→ ASSIGNMENT
What lines below contain the string "Markov"? List them all.
= = =
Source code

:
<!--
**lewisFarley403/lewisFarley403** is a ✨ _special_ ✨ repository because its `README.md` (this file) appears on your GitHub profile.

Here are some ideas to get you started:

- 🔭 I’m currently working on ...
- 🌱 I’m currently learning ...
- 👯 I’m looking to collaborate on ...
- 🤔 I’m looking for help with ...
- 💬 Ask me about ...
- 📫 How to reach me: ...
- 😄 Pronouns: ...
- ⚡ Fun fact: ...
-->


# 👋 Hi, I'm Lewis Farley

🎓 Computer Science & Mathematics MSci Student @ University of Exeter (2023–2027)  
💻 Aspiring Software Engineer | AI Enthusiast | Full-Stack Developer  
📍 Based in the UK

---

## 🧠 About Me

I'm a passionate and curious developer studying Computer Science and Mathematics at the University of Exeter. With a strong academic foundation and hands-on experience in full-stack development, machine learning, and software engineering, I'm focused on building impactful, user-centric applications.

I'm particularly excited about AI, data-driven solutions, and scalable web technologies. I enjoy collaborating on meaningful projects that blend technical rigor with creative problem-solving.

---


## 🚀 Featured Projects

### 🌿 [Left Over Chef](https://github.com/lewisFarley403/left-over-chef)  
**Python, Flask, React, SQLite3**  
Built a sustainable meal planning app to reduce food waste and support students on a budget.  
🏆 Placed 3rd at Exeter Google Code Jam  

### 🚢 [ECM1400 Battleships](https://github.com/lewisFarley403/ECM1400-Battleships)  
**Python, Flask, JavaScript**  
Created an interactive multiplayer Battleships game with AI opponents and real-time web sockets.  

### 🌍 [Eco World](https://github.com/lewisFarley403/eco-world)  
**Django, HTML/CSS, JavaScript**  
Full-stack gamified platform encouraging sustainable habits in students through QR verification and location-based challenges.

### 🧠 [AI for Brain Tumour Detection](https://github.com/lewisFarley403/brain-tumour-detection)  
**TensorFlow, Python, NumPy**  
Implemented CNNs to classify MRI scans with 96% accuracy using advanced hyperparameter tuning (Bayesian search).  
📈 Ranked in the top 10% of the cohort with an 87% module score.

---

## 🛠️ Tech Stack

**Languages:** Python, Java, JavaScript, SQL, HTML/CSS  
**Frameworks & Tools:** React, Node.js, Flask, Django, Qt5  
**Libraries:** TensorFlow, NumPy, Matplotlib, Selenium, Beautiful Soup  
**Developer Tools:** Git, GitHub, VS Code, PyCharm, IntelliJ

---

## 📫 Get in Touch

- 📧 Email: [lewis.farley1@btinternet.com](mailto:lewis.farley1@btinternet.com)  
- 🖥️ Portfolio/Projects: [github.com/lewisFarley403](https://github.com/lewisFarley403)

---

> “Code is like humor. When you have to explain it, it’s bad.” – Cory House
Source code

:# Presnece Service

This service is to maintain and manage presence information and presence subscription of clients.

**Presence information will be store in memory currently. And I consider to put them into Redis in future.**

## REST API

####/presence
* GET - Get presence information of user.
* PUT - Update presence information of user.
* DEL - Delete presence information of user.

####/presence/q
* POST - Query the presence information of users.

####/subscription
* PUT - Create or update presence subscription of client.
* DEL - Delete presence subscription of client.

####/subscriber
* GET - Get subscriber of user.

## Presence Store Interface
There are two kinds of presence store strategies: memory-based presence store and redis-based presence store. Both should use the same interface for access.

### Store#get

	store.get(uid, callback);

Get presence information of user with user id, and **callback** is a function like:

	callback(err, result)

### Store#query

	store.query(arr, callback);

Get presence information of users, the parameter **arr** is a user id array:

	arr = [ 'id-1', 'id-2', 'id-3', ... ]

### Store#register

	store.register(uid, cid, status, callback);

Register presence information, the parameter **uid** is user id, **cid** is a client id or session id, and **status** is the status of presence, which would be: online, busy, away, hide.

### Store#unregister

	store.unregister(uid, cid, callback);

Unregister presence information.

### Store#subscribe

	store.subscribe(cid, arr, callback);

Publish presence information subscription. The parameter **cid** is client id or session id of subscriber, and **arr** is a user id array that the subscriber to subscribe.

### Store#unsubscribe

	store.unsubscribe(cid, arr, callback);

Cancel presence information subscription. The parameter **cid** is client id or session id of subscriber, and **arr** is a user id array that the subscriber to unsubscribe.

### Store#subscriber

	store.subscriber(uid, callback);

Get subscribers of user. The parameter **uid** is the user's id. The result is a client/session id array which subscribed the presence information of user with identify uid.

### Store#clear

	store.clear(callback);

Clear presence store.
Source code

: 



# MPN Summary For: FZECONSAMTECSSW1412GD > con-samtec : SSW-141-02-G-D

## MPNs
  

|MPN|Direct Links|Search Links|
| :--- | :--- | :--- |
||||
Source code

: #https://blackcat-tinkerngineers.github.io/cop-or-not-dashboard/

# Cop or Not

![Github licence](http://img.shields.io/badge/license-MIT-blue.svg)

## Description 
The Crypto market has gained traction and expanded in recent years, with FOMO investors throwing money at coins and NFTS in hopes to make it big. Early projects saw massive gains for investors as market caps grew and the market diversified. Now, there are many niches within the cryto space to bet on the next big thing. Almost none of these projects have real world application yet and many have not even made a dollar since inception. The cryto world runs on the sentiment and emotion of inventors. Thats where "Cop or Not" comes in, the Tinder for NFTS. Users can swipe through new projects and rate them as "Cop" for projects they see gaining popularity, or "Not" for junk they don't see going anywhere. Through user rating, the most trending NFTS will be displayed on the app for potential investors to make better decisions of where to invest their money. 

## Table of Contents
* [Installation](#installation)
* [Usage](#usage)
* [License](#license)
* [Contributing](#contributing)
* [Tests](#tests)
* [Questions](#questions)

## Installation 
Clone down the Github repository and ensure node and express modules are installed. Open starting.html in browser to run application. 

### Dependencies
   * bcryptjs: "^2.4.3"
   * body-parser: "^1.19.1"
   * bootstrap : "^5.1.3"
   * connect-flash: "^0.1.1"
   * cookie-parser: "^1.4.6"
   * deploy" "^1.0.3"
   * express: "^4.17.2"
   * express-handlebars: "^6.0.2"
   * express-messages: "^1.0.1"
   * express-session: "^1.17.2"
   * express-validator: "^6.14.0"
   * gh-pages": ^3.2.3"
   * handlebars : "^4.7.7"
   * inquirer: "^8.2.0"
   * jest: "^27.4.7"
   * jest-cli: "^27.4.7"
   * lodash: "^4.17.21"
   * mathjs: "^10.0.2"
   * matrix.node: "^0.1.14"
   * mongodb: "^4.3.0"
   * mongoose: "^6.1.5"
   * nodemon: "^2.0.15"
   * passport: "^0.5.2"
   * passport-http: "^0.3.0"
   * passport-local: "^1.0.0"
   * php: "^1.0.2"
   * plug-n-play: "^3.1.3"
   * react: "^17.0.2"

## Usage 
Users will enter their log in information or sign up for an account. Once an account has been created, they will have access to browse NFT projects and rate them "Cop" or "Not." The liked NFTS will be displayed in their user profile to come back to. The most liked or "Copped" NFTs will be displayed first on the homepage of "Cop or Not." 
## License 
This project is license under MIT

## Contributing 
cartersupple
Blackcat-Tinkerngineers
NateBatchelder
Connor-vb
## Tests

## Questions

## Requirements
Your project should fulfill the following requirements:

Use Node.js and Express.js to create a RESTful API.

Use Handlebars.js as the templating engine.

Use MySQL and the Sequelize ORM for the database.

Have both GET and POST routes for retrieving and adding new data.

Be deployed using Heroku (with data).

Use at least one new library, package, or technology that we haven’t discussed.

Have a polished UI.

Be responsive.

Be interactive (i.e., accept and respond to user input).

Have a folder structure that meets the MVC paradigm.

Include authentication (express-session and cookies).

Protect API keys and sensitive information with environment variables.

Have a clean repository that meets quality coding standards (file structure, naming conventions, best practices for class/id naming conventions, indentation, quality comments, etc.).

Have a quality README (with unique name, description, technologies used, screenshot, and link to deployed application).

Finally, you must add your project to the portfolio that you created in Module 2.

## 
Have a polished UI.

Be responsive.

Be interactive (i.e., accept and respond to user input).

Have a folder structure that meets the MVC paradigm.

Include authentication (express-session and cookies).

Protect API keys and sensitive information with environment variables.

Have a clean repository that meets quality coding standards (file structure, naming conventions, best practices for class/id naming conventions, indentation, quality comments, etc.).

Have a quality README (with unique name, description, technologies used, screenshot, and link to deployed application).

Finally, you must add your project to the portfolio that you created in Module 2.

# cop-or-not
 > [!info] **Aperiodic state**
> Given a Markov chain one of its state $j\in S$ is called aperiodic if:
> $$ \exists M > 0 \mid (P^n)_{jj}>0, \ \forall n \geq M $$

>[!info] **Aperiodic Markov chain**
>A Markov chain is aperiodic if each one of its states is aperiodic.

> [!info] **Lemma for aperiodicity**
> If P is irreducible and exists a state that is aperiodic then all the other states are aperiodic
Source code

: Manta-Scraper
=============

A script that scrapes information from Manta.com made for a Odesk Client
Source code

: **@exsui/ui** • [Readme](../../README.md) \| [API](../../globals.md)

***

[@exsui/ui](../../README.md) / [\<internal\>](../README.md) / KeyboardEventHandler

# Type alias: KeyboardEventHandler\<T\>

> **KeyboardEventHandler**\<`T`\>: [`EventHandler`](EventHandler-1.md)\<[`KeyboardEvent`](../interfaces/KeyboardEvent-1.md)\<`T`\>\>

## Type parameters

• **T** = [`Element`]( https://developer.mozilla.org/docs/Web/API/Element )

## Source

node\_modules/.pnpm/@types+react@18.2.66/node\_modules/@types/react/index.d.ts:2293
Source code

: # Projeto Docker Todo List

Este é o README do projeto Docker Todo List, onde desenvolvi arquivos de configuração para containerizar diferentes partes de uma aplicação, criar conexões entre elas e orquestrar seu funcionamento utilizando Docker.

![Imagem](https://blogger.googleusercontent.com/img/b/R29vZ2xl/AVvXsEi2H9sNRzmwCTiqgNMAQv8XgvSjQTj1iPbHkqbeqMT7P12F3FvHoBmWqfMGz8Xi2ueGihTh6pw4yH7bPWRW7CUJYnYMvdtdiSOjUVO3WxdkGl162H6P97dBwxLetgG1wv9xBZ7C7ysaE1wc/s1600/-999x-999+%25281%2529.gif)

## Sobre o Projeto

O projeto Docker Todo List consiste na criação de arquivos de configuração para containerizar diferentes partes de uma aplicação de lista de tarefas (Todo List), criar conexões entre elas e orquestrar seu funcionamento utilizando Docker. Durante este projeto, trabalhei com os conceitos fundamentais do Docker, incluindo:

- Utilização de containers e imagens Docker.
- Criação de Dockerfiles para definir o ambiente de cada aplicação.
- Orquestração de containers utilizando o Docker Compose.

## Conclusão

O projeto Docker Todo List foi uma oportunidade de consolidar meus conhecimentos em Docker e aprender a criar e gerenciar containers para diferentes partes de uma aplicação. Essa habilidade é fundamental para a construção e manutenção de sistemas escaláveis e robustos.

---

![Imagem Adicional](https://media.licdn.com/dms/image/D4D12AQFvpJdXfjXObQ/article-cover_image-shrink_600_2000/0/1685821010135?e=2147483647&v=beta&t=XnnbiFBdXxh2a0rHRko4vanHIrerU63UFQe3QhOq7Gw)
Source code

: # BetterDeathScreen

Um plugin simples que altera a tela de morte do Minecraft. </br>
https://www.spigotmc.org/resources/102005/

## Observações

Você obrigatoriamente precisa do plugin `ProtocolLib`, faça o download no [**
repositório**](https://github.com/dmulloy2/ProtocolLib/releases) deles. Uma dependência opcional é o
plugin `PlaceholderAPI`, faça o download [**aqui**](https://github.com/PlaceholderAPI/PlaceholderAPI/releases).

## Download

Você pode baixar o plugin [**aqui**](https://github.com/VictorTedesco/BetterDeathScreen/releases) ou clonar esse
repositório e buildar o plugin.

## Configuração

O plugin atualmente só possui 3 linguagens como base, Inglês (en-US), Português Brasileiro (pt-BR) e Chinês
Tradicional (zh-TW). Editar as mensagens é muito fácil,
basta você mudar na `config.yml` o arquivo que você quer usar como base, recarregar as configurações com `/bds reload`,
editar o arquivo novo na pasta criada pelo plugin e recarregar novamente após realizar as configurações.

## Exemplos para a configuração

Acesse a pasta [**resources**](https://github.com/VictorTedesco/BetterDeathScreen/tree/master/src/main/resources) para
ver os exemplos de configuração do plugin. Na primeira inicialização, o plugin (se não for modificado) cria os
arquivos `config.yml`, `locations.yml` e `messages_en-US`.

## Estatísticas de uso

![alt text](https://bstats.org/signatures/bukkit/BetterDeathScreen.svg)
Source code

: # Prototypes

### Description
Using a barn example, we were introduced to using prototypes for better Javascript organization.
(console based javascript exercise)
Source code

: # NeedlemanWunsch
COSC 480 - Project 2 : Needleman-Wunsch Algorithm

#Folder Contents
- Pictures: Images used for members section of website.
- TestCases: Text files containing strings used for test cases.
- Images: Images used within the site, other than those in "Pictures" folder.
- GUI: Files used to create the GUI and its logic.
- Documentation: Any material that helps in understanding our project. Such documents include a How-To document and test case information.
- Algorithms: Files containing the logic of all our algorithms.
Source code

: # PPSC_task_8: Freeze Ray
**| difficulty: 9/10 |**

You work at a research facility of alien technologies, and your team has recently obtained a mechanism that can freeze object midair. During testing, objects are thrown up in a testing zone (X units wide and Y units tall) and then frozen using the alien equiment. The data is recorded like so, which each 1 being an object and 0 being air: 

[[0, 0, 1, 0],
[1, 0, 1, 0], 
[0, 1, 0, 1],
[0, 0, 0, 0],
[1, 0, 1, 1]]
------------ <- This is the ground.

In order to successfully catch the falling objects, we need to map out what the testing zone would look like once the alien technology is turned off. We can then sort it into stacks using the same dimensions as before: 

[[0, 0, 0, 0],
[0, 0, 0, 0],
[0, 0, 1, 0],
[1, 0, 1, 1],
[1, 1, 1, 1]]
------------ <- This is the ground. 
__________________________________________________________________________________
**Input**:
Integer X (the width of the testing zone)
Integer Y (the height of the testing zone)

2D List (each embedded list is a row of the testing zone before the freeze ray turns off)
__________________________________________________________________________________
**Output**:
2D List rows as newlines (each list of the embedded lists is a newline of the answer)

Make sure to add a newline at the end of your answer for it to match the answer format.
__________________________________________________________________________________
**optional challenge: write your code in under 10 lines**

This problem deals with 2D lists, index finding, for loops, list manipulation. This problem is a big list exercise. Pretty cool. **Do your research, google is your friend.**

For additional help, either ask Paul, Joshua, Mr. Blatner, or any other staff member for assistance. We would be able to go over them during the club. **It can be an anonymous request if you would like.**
= = =
→ EXERCISE RESULT
> Given a Markov chain one of its state $j\in S$ is called aperiodic if:
>[!info] **Aperiodic Markov chain**
>A Markov chain is aperiodic if each one of its states is aperiodic.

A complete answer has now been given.